Gun-Shy

Alec Baldwin was on the set of his new movie, Rust, and was practicing drawing the pistol to be used in an upcoming scene. He assumed that it was unloaded—or loaded with mere blanks—but he was wrong. The gun discharged, and fired a live projectile, wounding one of the crew and killing the cinematographer, Helyna Hutchins. There is an ongoing investigation, but certainly this is a tragedy almost beyond words.

Accidents like this are rare, but they do happen. It is normal to look for something sinister in this shooting (like we see in other crime movies), but it is most likely a horrible mistake.

Baldwin, the star and co-producer of the film, is devastated.

There is a person on every movie set to handle dangerous props. The armorer on this one, Hannah Gutierrez-Reed, says that she doesn't know how the live round was brought onto the set. Weapons are kept under lock and key. But she had more than one job to do and perhaps was distracted. Evidence of complacency. There was obvious carelessness.

I don't know how, or even if, Alec Baldwin's life will change because of this. The great pastor, George W. Truett, was in his early days at First Baptist Church, Dallas, when on a quail hunting trip, he accidentally stumbled and killed his friend, J. C. Arnold, the Chief of Police for the city of Dallas. It profoundly affected the rest of his life. He said that he would never preach again. He was gradually persuaded otherwise and went on to have a powerful ministry. But people said thereafter a certain pathos could be heard in Truett’s voice-- a sadness, as if he were carrying the weight of the entire world on his shoulders.

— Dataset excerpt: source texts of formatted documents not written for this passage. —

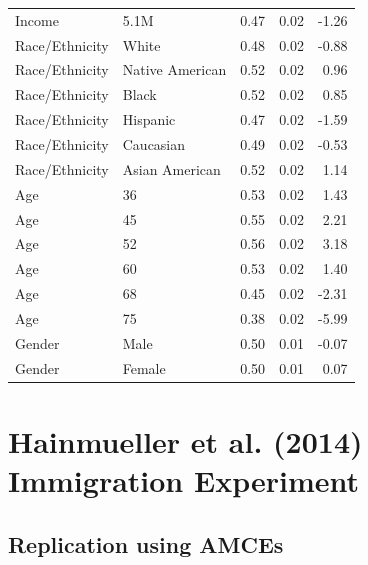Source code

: \documentclass[a4paper,12pt]{article}\usepackage[]{graphicx}\usepackage[]{color}
\begin{document}
\begin{table}[ht]
\begin{tabular}{lp{3in}rrr}
  Income & 5.1M & 0.47 & 0.02 & -1.26 \\ 
  Race/Ethnicity & White & 0.48 & 0.02 & -0.88 \\ 
  Race/Ethnicity & Native American & 0.52 & 0.02 & 0.96 \\ 
  Race/Ethnicity & Black & 0.52 & 0.02 & 0.85 \\ 
  Race/Ethnicity & Hispanic & 0.47 & 0.02 & -1.59 \\ 
  Race/Ethnicity & Caucasian & 0.49 & 0.02 & -0.53 \\ 
  Race/Ethnicity & Asian American & 0.52 & 0.02 & 1.14 \\ 
  Age & 36 & 0.53 & 0.02 & 1.43 \\ 
  Age & 45 & 0.55 & 0.02 & 2.21 \\ 
  Age & 52 & 0.56 & 0.02 & 3.18 \\ 
  Age & 60 & 0.53 & 0.02 & 1.40 \\ 
  Age & 68 & 0.45 & 0.02 & -2.31 \\ 
  Age & 75 & 0.38 & 0.02 & -5.99 \\ 
  Gender & Male & 0.50 & 0.01 & -0.07 \\ 
  Gender & Female & 0.50 & 0.01 & 0.07 \\ 
   \hline
\end{tabular}
\endgroup
\end{table}


\clearpage

\section{Hainmueller et al. (2014) Immigration Experiment}

\subsection{Replication using AMCEs}
\end{document}
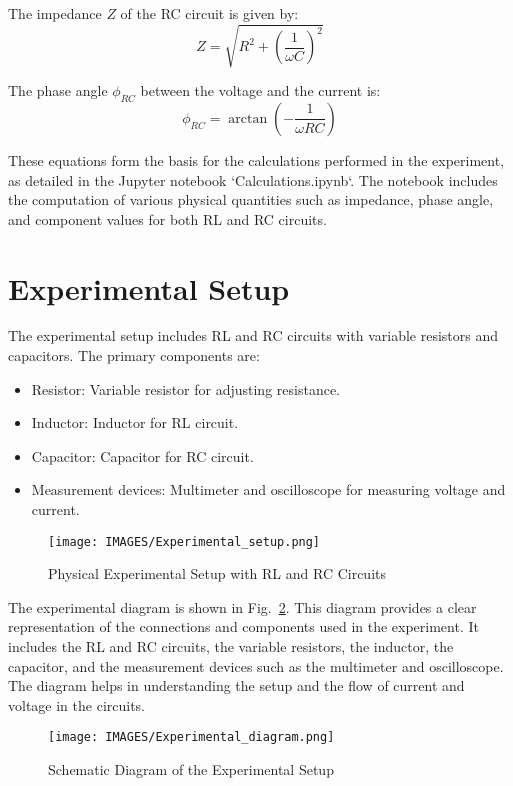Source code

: \documentclass[journal]{IEEEtran}
\begin{document}
The impedance \(Z\) of the RC circuit is given by:
\begin{equation}
    Z = \sqrt{R^2 + \left(\frac{1}{\omega C}\right)^2} \label{eq:rc_impedance}
\end{equation}

The phase angle \(\phi_{RC}\) between the voltage and the current is:
\begin{equation}
    \phi_{RC} = \arctan\left(-\frac{1}{\omega RC}\right) \label{eq:rc_phase}
\end{equation}

These equations form the basis for the calculations performed in the experiment, as detailed in the Jupyter notebook `Calculations.ipynb`. The notebook includes the computation of various physical quantities such as impedance, phase angle, and component values for both RL and RC circuits.

\section{Experimental Setup}
The experimental setup includes RL and RC circuits with variable resistors and capacitors. The primary components are:
\begin{itemize}
    \item Resistor: Variable resistor for adjusting resistance.
    \item Inductor: Inductor for RL circuit.
    \item Capacitor: Capacitor for RC circuit.
    \item Measurement devices: Multimeter and oscilloscope for measuring voltage and current.
\end{itemize}

\begin{figure}[H]
    \centering
    \texttt{[image: IMAGES/Experimental\_setup.png]}
    \caption{Physical Experimental Setup with RL and RC Circuits}
    \label{fig:exp_setup}
\end{figure}
The experimental diagram is shown in Fig.~\ref{fig:exp_diagram}. This diagram provides a clear representation of the connections and components used in the experiment. It includes the RL and RC circuits, the variable resistors, the inductor, the capacitor, and the measurement devices such as the multimeter and oscilloscope. The diagram helps in understanding the setup and the flow of current and voltage in the circuits.
\begin{figure}[H]
    \centering
    \texttt{[image: IMAGES/Experimental\_diagram.png]}
    \caption{Schematic Diagram of the Experimental Setup}
    \label{fig:exp_diagram}
\end{figure}
\end{document}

I have never been comfortable around guns. Only once in my life have, I even been hunting. Several years ago, my friend Martin Whitmer invited me to go with him and Colonel Oliver North to Maryland to hunt ducks. I was nervous the entire time we were out. I did get one, though. Or at least they said it was my gun that brought the bird down—maybe not. But I never returned to the field. Nothing against guns or hunting, please understand, it's just not for me.

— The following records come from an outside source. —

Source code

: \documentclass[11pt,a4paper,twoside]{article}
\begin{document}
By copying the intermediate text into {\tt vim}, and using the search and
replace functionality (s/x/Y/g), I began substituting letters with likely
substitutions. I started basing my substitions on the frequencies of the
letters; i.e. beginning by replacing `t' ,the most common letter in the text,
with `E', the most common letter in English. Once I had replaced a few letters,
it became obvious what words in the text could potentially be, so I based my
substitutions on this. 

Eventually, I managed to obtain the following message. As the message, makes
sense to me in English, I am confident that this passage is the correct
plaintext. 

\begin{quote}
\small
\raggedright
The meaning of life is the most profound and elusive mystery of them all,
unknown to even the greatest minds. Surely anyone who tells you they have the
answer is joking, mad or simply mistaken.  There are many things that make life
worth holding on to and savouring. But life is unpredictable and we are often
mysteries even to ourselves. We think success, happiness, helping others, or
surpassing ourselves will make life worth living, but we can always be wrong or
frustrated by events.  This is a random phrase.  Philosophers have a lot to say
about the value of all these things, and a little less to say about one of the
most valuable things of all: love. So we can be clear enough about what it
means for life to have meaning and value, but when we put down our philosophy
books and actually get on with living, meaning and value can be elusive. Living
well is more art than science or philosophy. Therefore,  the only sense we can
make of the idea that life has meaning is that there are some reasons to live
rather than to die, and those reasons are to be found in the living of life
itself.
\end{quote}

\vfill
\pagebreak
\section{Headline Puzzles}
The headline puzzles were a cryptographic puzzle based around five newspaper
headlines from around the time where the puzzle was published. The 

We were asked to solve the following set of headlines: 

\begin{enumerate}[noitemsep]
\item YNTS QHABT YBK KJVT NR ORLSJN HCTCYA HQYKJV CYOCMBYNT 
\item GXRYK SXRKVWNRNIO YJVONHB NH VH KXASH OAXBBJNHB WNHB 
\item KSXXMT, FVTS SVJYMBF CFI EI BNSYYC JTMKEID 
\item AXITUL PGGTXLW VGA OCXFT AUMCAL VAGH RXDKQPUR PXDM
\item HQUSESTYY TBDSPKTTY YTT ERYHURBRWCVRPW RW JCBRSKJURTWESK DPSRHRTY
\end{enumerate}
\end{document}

I do know that our words can be loaded weapons sometimes. They are fired off at someone in anger or just by accident, and only then do we realize the great destruction that they can cause. A child crumples at our feet at some burst of profanity or undeserved rebuke. A co-worker loses all her self-confidence at our venting. Maybe we meant to harm a certain person, but someone else, an innocent by-stander, was in the line of fire and became "collateral damage.” We want to take it all back, of course, but it is too late. When the smoke clears, we see that irreparable damage has been done.

Alec Baldwin was sitting in a church pew when the gun was fired.